- [EXERCISE] In your copy, include no images and return each entry exactly as written.

- [INPUT FOR THIS TASK]
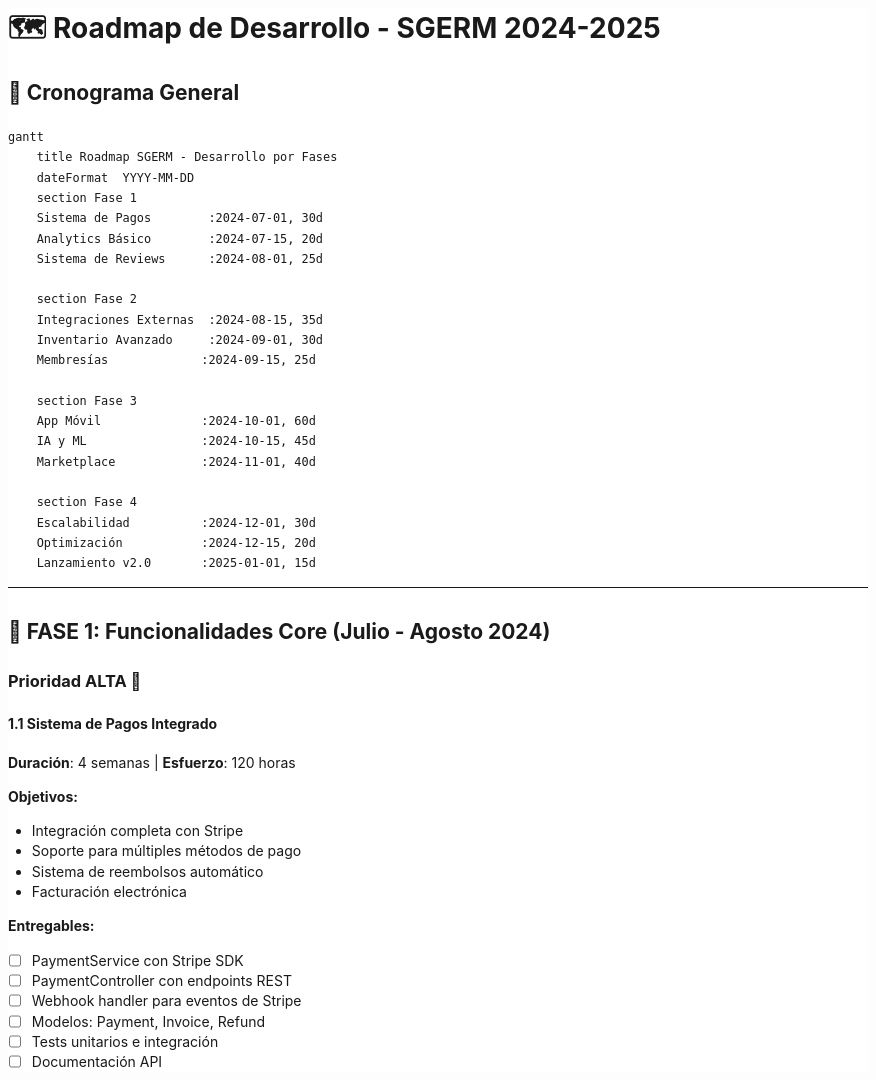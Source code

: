 # 🗺️ Roadmap de Desarrollo - SGERM 2024-2025

## 📅 **Cronograma General**

```mermaid
gantt
    title Roadmap SGERM - Desarrollo por Fases
    dateFormat  YYYY-MM-DD
    section Fase 1
    Sistema de Pagos        :2024-07-01, 30d
    Analytics Básico        :2024-07-15, 20d
    Sistema de Reviews      :2024-08-01, 25d
    
    section Fase 2
    Integraciones Externas  :2024-08-15, 35d
    Inventario Avanzado     :2024-09-01, 30d
    Membresías             :2024-09-15, 25d
    
    section Fase 3
    App Móvil              :2024-10-01, 60d
    IA y ML                :2024-10-15, 45d
    Marketplace            :2024-11-01, 40d
    
    section Fase 4
    Escalabilidad          :2024-12-01, 30d
    Optimización           :2024-12-15, 20d
    Lanzamiento v2.0       :2025-01-01, 15d
```

---

## 🎯 **FASE 1: Funcionalidades Core (Julio - Agosto 2024)**

### **Prioridad ALTA** 🔴

#### **1.1 Sistema de Pagos Integrado**
**Duración**: 4 semanas | **Esfuerzo**: 120 horas

**Objetivos:**
- Integración completa con Stripe
- Soporte para múltiples métodos de pago
- Sistema de reembolsos automático
- Facturación electrónica

**Entregables:**
- [ ] PaymentService con Stripe SDK
- [ ] PaymentController con endpoints REST
- [ ] Webhook handler para eventos de Stripe
- [ ] Modelos: Payment, Invoice, Refund
- [ ] Tests unitarios e integración
- [ ] Documentación API
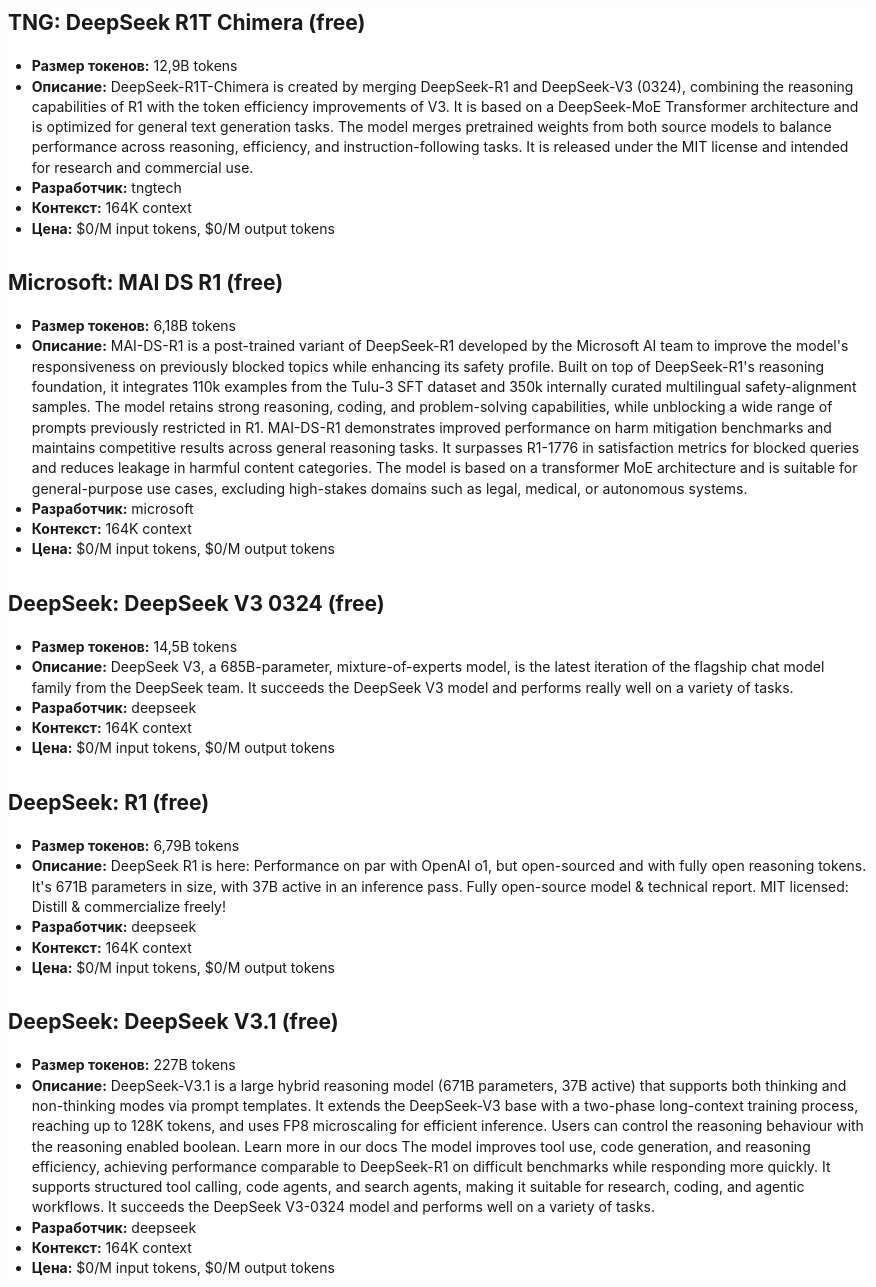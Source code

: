## TNG: DeepSeek R1T Chimera (free)
- **Размер токенов:** 12,9B tokens
- **Описание:** DeepSeek-R1T-Chimera is created by merging DeepSeek-R1 and DeepSeek-V3 (0324), combining the reasoning capabilities of R1 with the token efficiency improvements of V3. It is based on a DeepSeek-MoE Transformer architecture and is optimized for general text generation tasks. The model merges pretrained weights from both source models to balance performance across reasoning, efficiency, and instruction-following tasks. It is released under the MIT license and intended for research and commercial use.
- **Разработчик:** tngtech
- **Контекст:** 164K context
- **Цена:** $0/M input tokens, $0/M output tokens

## Microsoft: MAI DS R1 (free)
- **Размер токенов:** 6,18B tokens
- **Описание:** MAI-DS-R1 is a post-trained variant of DeepSeek-R1 developed by the Microsoft AI team to improve the model's responsiveness on previously blocked topics while enhancing its safety profile. Built on top of DeepSeek-R1's reasoning foundation, it integrates 110k examples from the Tulu-3 SFT dataset and 350k internally curated multilingual safety-alignment samples. The model retains strong reasoning, coding, and problem-solving capabilities, while unblocking a wide range of prompts previously restricted in R1. MAI-DS-R1 demonstrates improved performance on harm mitigation benchmarks and maintains competitive results across general reasoning tasks. It surpasses R1-1776 in satisfaction metrics for blocked queries and reduces leakage in harmful content categories. The model is based on a transformer MoE architecture and is suitable for general-purpose use cases, excluding high-stakes domains such as legal, medical, or autonomous systems.
- **Разработчик:** microsoft
- **Контекст:** 164K context
- **Цена:** $0/M input tokens, $0/M output tokens

## DeepSeek: DeepSeek V3 0324 (free)
- **Размер токенов:** 14,5B tokens
- **Описание:** DeepSeek V3, a 685B-parameter, mixture-of-experts model, is the latest iteration of the flagship chat model family from the DeepSeek team. It succeeds the DeepSeek V3 model and performs really well on a variety of tasks.
- **Разработчик:** deepseek
- **Контекст:** 164K context
- **Цена:** $0/M input tokens, $0/M output tokens

## DeepSeek: R1 (free)
- **Размер токенов:** 6,79B tokens
- **Описание:** DeepSeek R1 is here: Performance on par with OpenAI o1, but open-sourced and with fully open reasoning tokens. It's 671B parameters in size, with 37B active in an inference pass. Fully open-source model & technical report. MIT licensed: Distill & commercialize freely!
- **Разработчик:** deepseek
- **Контекст:** 164K context
- **Цена:** $0/M input tokens, $0/M output tokens

## DeepSeek: DeepSeek V3.1 (free)
- **Размер токенов:** 227B tokens
- **Описание:** DeepSeek-V3.1 is a large hybrid reasoning model (671B parameters, 37B active) that supports both thinking and non-thinking modes via prompt templates. It extends the DeepSeek-V3 base with a two-phase long-context training process, reaching up to 128K tokens, and uses FP8 microscaling for efficient inference. Users can control the reasoning behaviour with the reasoning enabled boolean. Learn more in our docs The model improves tool use, code generation, and reasoning efficiency, achieving performance comparable to DeepSeek-R1 on difficult benchmarks while responding more quickly. It supports structured tool calling, code agents, and search agents, making it suitable for research, coding, and agentic workflows. It succeeds the DeepSeek V3-0324 model and performs well on a variety of tasks.
- **Разработчик:** deepseek
- **Контекст:** 164K context
- **Цена:** $0/M input tokens, $0/M output tokens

- [RESPONSE AREA]
Source code

: # 🗺️ Roadmap de Desarrollo - SGERM 2024-2025

## 📅 **Cronograma General**

```mermaid
gantt
    title Roadmap SGERM - Desarrollo por Fases
    dateFormat  YYYY-MM-DD
    section Fase 1
    Sistema de Pagos        :2024-07-01, 30d
    Analytics Básico        :2024-07-15, 20d
    Sistema de Reviews      :2024-08-01, 25d
    
    section Fase 2
    Integraciones Externas  :2024-08-15, 35d
    Inventario Avanzado     :2024-09-01, 30d
    Membresías             :2024-09-15, 25d
    
    section Fase 3
    App Móvil              :2024-10-01, 60d
    IA y ML                :2024-10-15, 45d
    Marketplace            :2024-11-01, 40d
    
    section Fase 4
    Escalabilidad          :2024-12-01, 30d
    Optimización           :2024-12-15, 20d
    Lanzamiento v2.0       :2025-01-01, 15d
```

---

## 🎯 **FASE 1: Funcionalidades Core (Julio - Agosto 2024)**

### **Prioridad ALTA** 🔴

#### **1.1 Sistema de Pagos Integrado**
**Duración**: 4 semanas | **Esfuerzo**: 120 horas

**Objetivos:**
- Integración completa con Stripe
- Soporte para múltiples métodos de pago
- Sistema de reembolsos automático
- Facturación electrónica

**Entregables:**
- [ ] PaymentService con Stripe SDK
- [ ] PaymentController con endpoints REST
- [ ] Webhook handler para eventos de Stripe
- [ ] Modelos: Payment, Invoice, Refund
- [ ] Tests unitarios e integración
- [ ] Documentación API
Source code

:## TNG: DeepSeek R1T Chimera (free)
- **Размер токенов:** 12,9B tokens
- **Описание:** DeepSeek-R1T-Chimera is created by merging DeepSeek-R1 and DeepSeek-V3 (0324), combining the reasoning capabilities of R1 with the token efficiency improvements of V3. It is based on a DeepSeek-MoE Transformer architecture and is optimized for general text generation tasks. The model merges pretrained weights from both source models to balance performance across reasoning, efficiency, and instruction-following tasks. It is released under the MIT license and intended for research and commercial use.
- **Разработчик:** tngtech
- **Контекст:** 164K context
- **Цена:** $0/M input tokens, $0/M output tokens

## Microsoft: MAI DS R1 (free)
- **Размер токенов:** 6,18B tokens
- **Описание:** MAI-DS-R1 is a post-trained variant of DeepSeek-R1 developed by the Microsoft AI team to improve the model's responsiveness on previously blocked topics while enhancing its safety profile. Built on top of DeepSeek-R1's reasoning foundation, it integrates 110k examples from the Tulu-3 SFT dataset and 350k internally curated multilingual safety-alignment samples. The model retains strong reasoning, coding, and problem-solving capabilities, while unblocking a wide range of prompts previously restricted in R1. MAI-DS-R1 demonstrates improved performance on harm mitigation benchmarks and maintains competitive results across general reasoning tasks. It surpasses R1-1776 in satisfaction metrics for blocked queries and reduces leakage in harmful content categories. The model is based on a transformer MoE architecture and is suitable for general-purpose use cases, excluding high-stakes domains such as legal, medical, or autonomous systems.
- **Разработчик:** microsoft
- **Контекст:** 164K context
- **Цена:** $0/M input tokens, $0/M output tokens

## DeepSeek: DeepSeek V3 0324 (free)
- **Размер токенов:** 14,5B tokens
- **Описание:** DeepSeek V3, a 685B-parameter, mixture-of-experts model, is the latest iteration of the flagship chat model family from the DeepSeek team. It succeeds the DeepSeek V3 model and performs really well on a variety of tasks.
- **Разработчик:** deepseek
- **Контекст:** 164K context
- **Цена:** $0/M input tokens, $0/M output tokens

## DeepSeek: R1 (free)
- **Размер токенов:** 6,79B tokens
- **Описание:** DeepSeek R1 is here: Performance on par with OpenAI o1, but open-sourced and with fully open reasoning tokens. It's 671B parameters in size, with 37B active in an inference pass. Fully open-source model & technical report. MIT licensed: Distill & commercialize freely!
- **Разработчик:** deepseek
- **Контекст:** 164K context
- **Цена:** $0/M input tokens, $0/M output tokens

## DeepSeek: DeepSeek V3.1 (free)
- **Размер токенов:** 227B tokens
- **Описание:** DeepSeek-V3.1 is a large hybrid reasoning model (671B parameters, 37B active) that supports both thinking and non-thinking modes via prompt templates. It extends the DeepSeek-V3 base with a two-phase long-context training process, reaching up to 128K tokens, and uses FP8 microscaling for efficient inference. Users can control the reasoning behaviour with the reasoning enabled boolean. Learn more in our docs The model improves tool use, code generation, and reasoning efficiency, achieving performance comparable to DeepSeek-R1 on difficult benchmarks while responding more quickly. It supports structured tool calling, code agents, and search agents, making it suitable for research, coding, and agentic workflows. It succeeds the DeepSeek V3-0324 model and performs well on a variety of tasks.
- **Разработчик:** deepseek
- **Контекст:** 164K context
- **Цена:** $0/M input tokens, $0/M output tokens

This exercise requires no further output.